Ada:Compile:Scalar
Contents
Compiling
Invoking the compiler
To compile your program and create an executable you need to invoke the correct compiler. The default output file name is a.out but this can be changed using the -o compiler flag. All compilers are capable of preprocessing, compiling, assembling, and linking. See table below for the correct compiler commands for the different languages.
Language | Compiler | Syntax |
---|---|---|
C | icc | icc [c compiler_flags] file1 [ file2 ]... |
C++ | icpc | icpc [c++ compiler_flags] file1 [ file2 ]... |
F90 | ifort | ifort [fortran compiler_flags] file1 [ file2 ]... |
F77 | ifort | ifort [fortran compiler_flags] file1 [ file2 ]... |
In the table above, fileN is an appropriate source file, assembly file, object file, object library, or other linkable file.
Basic compiler flags
The next sections introduce some of the most common compiler flags. These flags are accepted by all compilers (icc/icpc/ifort) with some notable exceptions. For a full description of all the compiler flags please consult the appropriate man pages.
Flag | Description |
---|---|
-help [category] | Displays all available compiler options or category of compiler options categories. |
-o <file> | Specifies the name for an output file. For an executable, name of output file will be <file> instead of a.out |
-c | Only compile the file, linking phase will be skipped |
-L <dir> | Tells the linker to search for libraries in directory <dir> ahead of the standard library directories. |
-l<name> | Tells the linker to search for library named libname.so or libname.a |
Optimization flags
The default optimization level for Intel compilers is -O2 (which enables optimizations like inlining, constant/copy propagation, loop unrolling,peephole optimizations, etc). The table below shows some addional commonly used optimization flags that can be used to improve run time.
Flag | Description |
---|---|
-O3 | Performs -O2 optimizations and enables more aggressive loop transformations. |
-xHost | Tells the compiler to generate vector instructions for the highest instruction set available on the host machine. |
-fast | Convenience flag. In linux this is shortcut for -ipo, -O3, -no-prec-div, -static, and -xHost |
-ip | Perform inter-procedural optimization within the same file |
-ipo | Perform inter-procedural optimization between files |
-parallel | enable automatic parallelization by the compiler (very conservative) |
-opt-report=[n] | generate optimization report. n represent the level of detail (0 ..3, 3 being most detailed) |
-vec-report[=n] | generate vectorization report. n represents the level of detail (0..7 , 7 being most detailed) |
NOTE: there is no guarantee that using a combination of the flags above will provide additional speedup compared to -O2. In some rare cases (e.g. floating point imprecision) using flags like -fast might result in code that might produce incorrect results.

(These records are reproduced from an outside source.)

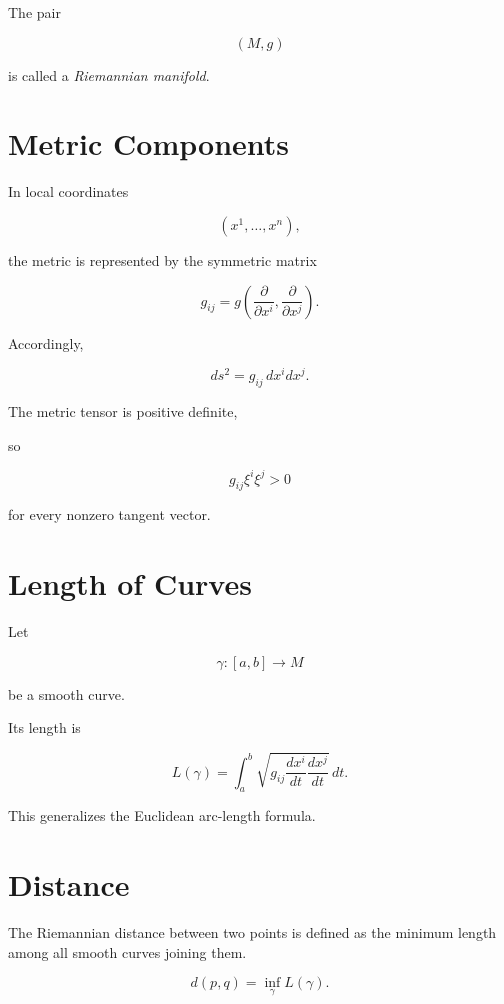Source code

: \documentclass[11pt,fleqn]{book}
\numberwithin{equation}{chapter}
\theoremstyle{plain}
\theoremstyle{definition}
\theoremstyle{remark}
\begin{document}
The pair

\[
(M,g)
\]

is called a \emph{Riemannian manifold}.


\section{Metric Components}

In local coordinates

\[
(x^1,\ldots,x^n),
\]

the metric is represented by the symmetric matrix

\[
g_{ij}
=
g\!\left(
\frac{\partial}{\partial x^i},
\frac{\partial}{\partial x^j}
\right).
\]

Accordingly,

\[
\boxed{
ds^2
=
g_{ij}\,
dx^i
dx^j.
}
\]

The metric tensor is positive definite,

so

\[
g_{ij}\xi^i\xi^j>0
\]

for every nonzero tangent vector.


\section{Length of Curves}

Let

\[
\gamma:[a,b]\rightarrow M
\]

be a smooth curve.

Its length is

\[
\boxed{
L(\gamma)
=
\int_a^b
\sqrt{
g_{ij}
\frac{dx^i}{dt}
\frac{dx^j}{dt}
}\,
dt.
}
\]

This generalizes the Euclidean arc-length formula.


\section{Distance}

The Riemannian distance between two points is defined as the minimum
length among all smooth curves joining them.

\[
\boxed{
d(p,q)
=
\inf_\gamma
L(\gamma).
}
\]
\end{document}

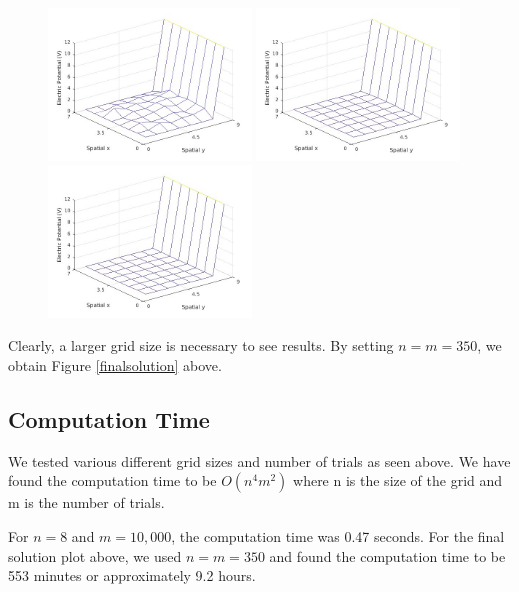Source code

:\documentclass{amsart}
\begin{document}
\begin{figure}[H]
	\includegraphics[width=0.48\textwidth]{solution_n=8_m=100.jpg}
	\includegraphics[width=0.48\textwidth]{solution_n=8_m=1000.jpg}
	\includegraphics[width=0.48\textwidth]{solution_n=8_m=10000.jpg}
\end{figure}

Clearly, a larger grid size is necessary to see results. By setting $n=m=350$, we obtain Figure \ref{finalsolution} above.

\subsection{Computation Time}

We tested various different grid sizes and number of trials as seen above. We have found the computation time to be $O(n^4m^2)$ where n is the size of the grid and m is the number of trials.

For $n = 8$ and $m = 10,000$, the computation time was 0.47 seconds. For the final solution plot above, we used $n = m = 350$ and found the computation time to be 553 minutes or approximately 9.2 hours.
\end{document}

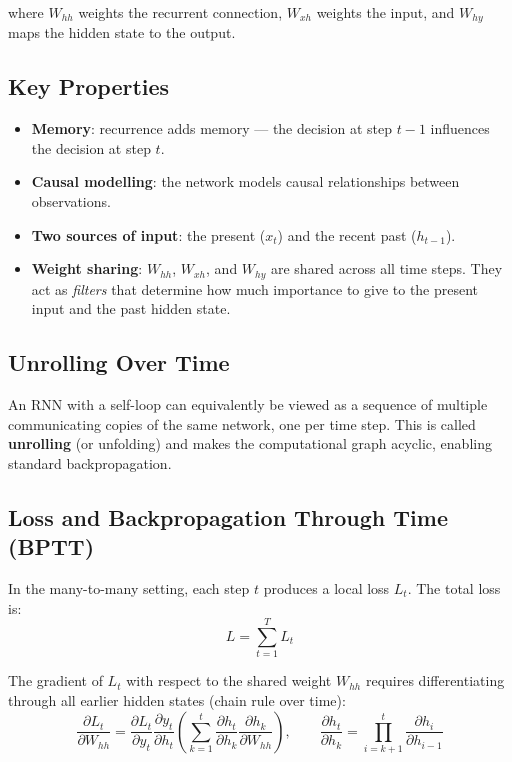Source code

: \documentclass[11pt,a4paper]{article}
\theoremstyle{definition}
\theoremstyle{plain}
\theoremstyle{remark}
\begin{document}
where $W_{hh}$ weights the recurrent connection, $W_{xh}$ weights the input, and $W_{hy}$ maps the hidden state to the output.

\subsection{Key Properties}

\begin{itemize}
    \item \textbf{Memory}: recurrence adds memory --- the decision at step $t-1$ influences the decision at step $t$.
    \item \textbf{Causal modelling}: the network models causal relationships between observations.
    \item \textbf{Two sources of input}: the present ($x_t$) and the recent past ($h_{t-1}$).
    \item \textbf{Weight sharing}: $W_{hh}$, $W_{xh}$, and $W_{hy}$ are shared across all time steps. They act as \emph{filters} that determine how much importance to give to the present input and the past hidden state.
\end{itemize}

\subsection{Unrolling Over Time}

An RNN with a self-loop can equivalently be viewed as a sequence of multiple communicating copies of the same network, one per time step. This is called \textbf{unrolling} (or unfolding) and makes the computational graph acyclic, enabling standard backpropagation.

\subsection{Loss and Backpropagation Through Time (BPTT)}

In the many-to-many setting, each step $t$ produces a local loss $L_t$. The total loss is:
\[
    L = \sum_{t=1}^{T} L_t
\]

The gradient of $L_t$ with respect to the shared weight $W_{hh}$ requires differentiating through all earlier hidden states (chain rule over time):
\[
    \frac{\partial L_t}{\partial W_{hh}} = \frac{\partial L_t}{\partial y_t}\frac{\partial y_t}{\partial h_t}
    \left(\sum_{k=1}^{t} \frac{\partial h_t}{\partial h_k}\frac{\partial h_k}{\partial W_{hh}}\right),
    \qquad \frac{\partial h_t}{\partial h_k} = \prod_{i=k+1}^{t} \frac{\partial h_i}{\partial h_{i-1}}
\]
\end{document}
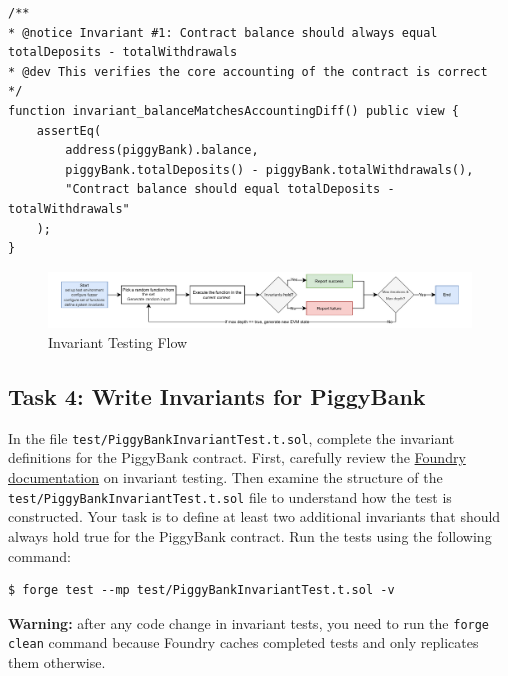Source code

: \documentclass[12pt]{article}
\begin{document}
\noindent \begin{minipage}{\textwidth}
    \begin{lstlisting}[language=Solidity]
/**
* @notice Invariant #1: Contract balance should always equal totalDeposits - totalWithdrawals
* @dev This verifies the core accounting of the contract is correct
*/
function invariant_balanceMatchesAccountingDiff() public view {
    assertEq(
        address(piggyBank).balance,
        piggyBank.totalDeposits() - piggyBank.totalWithdrawals(),
        "Contract balance should equal totalDeposits - totalWithdrawals"
    );
}
\end{lstlisting}
\end{minipage}

\begin{figure}[h!]
    \centering
    \includegraphics[width=1\textwidth]{invariant-testing.pdf}
    \caption{Invariant Testing Flow}\label{fig:invariant-testing}
\end{figure}

\subsection*{Task 4: Write Invariants for PiggyBank}

In the file \texttt{test/PiggyBankInvariantTest.t.sol}, complete the invariant
definitions for the PiggyBank contract. First, carefully review the
\href{https://book.getfoundry.sh/forge/invariant-testing}{Foundry
    documentation} on invariant testing. Then examine the structure of the
\texttt{test/PiggyBankInvariantTest.t.sol} file to understand how the test is
constructed. Your task is to define at least two additional invariants that
should always hold true for the PiggyBank contract. Run the tests using the
following command:

\noindent \begin{minipage}{\textwidth}
    \begin{verbatim}
$ forge test --mp test/PiggyBankInvariantTest.t.sol -v
\end{verbatim}
\end{minipage}

\noindent
\textbf{Warning:} after any code change in invariant tests, you need to run the \texttt{forge clean} command because Foundry caches completed tests and only replicates them otherwise.
\end{document}
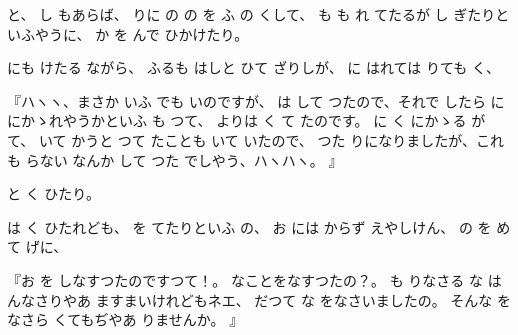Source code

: と、
し
もあらば、
りに
の
の
を
ふ
の
くして、
も
も
れ
てたるが
し
ぎたりといふやうに、
か
を
んで
ひかけたり。

にも
けたる
ながら、
ふるも
はしと
ひて
ざりしが、
に
はれては
りても
く、

『ハヽヽ、まさか
いふ
でも
いのですが、
は
して
つたので、それで
したら
に
にかゝれやうかといふ
も
つて、
よりは
く
て
たのです。
に
く
にかゝる
が
て、
いて
かうと
つて
たことも
いて
いたので、
つた
りになりましたが、これも
らない
なんか
して
つた
でしやう、ハヽハヽ。
』

と
く
ひたり。

は
く
ひたれども、
を
てたりといふ
の、
お
には
からず
えやしけん、
の
を
めて
げに、

『お
を
しなすつたのですつて！。
なことをなすつたの？。
も
りなさる
な
は
んなさりやあ
ますまいけれどもネエ、
だつて
な
をなさいましたの。
そんな
をなさら
くてもぢやあ
りませんか。
』

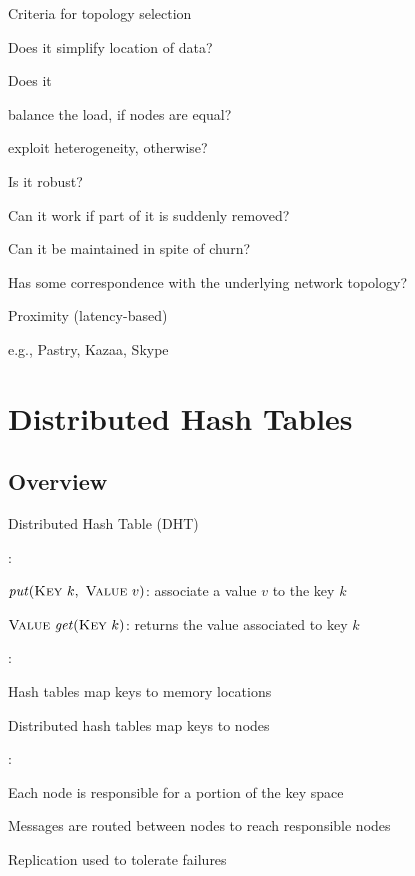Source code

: \begin{frame}{Criteria for topology selection}
	
	
\BIL
\item Does it simplify location of data?
\item Does it
	\BI
	\item balance the load, if nodes are equal?
	\item exploit heterogeneity, otherwise?
	\EI
\item Is it robust?
	\BI
	\item Can it work if part of it is suddenly removed?
	\item Can it be maintained in spite of churn?
	\EI
\item Has some correspondence with the underlying network topology?
\BI
\item Proximity (latency-based)
\item e.g., Pastry, Kazaa, Skype
\EI
\EIL
\end{frame}


\section{Distributed Hash Tables}

\subsection{Overview}

\begin{frame}{Distributed Hash Table (DHT)}

:\\
\BI
\item \alert{$\mathit{put}(\textsc{Key}\ k,\ \textsc{Value}\ v)$}: associate a value $v$ to the key $k$
\item \alert{$\textsc{Value}\ \mathit{get}(\textsc{Key}\ k)$}: returns the value associated to key $k$
\EI

\bigskip
{}:\\
\BI
\item Hash tables map keys to memory locations
\item Distributed hash tables map keys to nodes
\EI

\bigskip
{}:\\
\BI
\item Each node is responsible for a portion of the key space
\item Messages are routed between nodes to reach responsible nodes
\item Replication used to tolerate failures
\EI

\end{frame}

Extra-Large Memory Nodes on Ada: These 15 nodes (11 with 1TB and 4 with 2TB of memory) are based on the Westmere INTEL architecture which lacks the AVX vectorization feature. The latter is a standard characteristic of all other (IvyBridge) nodes. For that reason, executables created using using AVX vectorization (e.g., via the -xHost or -xfast compiler flags) will fail. When intending to run on such nodes, recompile if need be, using instead the older vectorization option, -xSSE4.2.
Debugging flags
The table below shows some compiler flags that can be useful in debugging your program.
Flag | Description |
---|---|
-g | Produces symbolic debug information in the object file. |
-warn | Specifies diagnostic messages to be issued by the compiler. |
-traceback | Tells the compiler to generate extra information in the object file to provide source file traceback information when a severe error occurs at run time. |
-check | Checks for certain conditions at run time (e.g. uninitialized variables, array bounds). Note, since the resulting code includes additional run time checks it may affect run time significantly. THIS IS AN IFORT ONLY FLAG |
-fpe0 | throw exception for invalid, overflow, divide by zero. THIS IS AN IFORT ONLY FLAG |
Flags affecting floating point operations
Some optimization might affect how floating point arithmetic is performed. This might result in round off errors in certain cases. The table below shows a number of flags to instruct the compiler how to deal with floating point operations:
Flag | Description |
---|---|
-fp-model precise | disable optimizations that are not value safe on floating point data (See man page for other options) |
-fltconsistency | enables improved floating-point consistency. This might slightly reduce execution speed. |
-fp-speculation=strict | tells the compiler to disable speculation on floating-point operations (See man page for other options) |
Examples
Several examples of compile commands are listed below.
Example 1: Compile program consisting of c source files and an object file.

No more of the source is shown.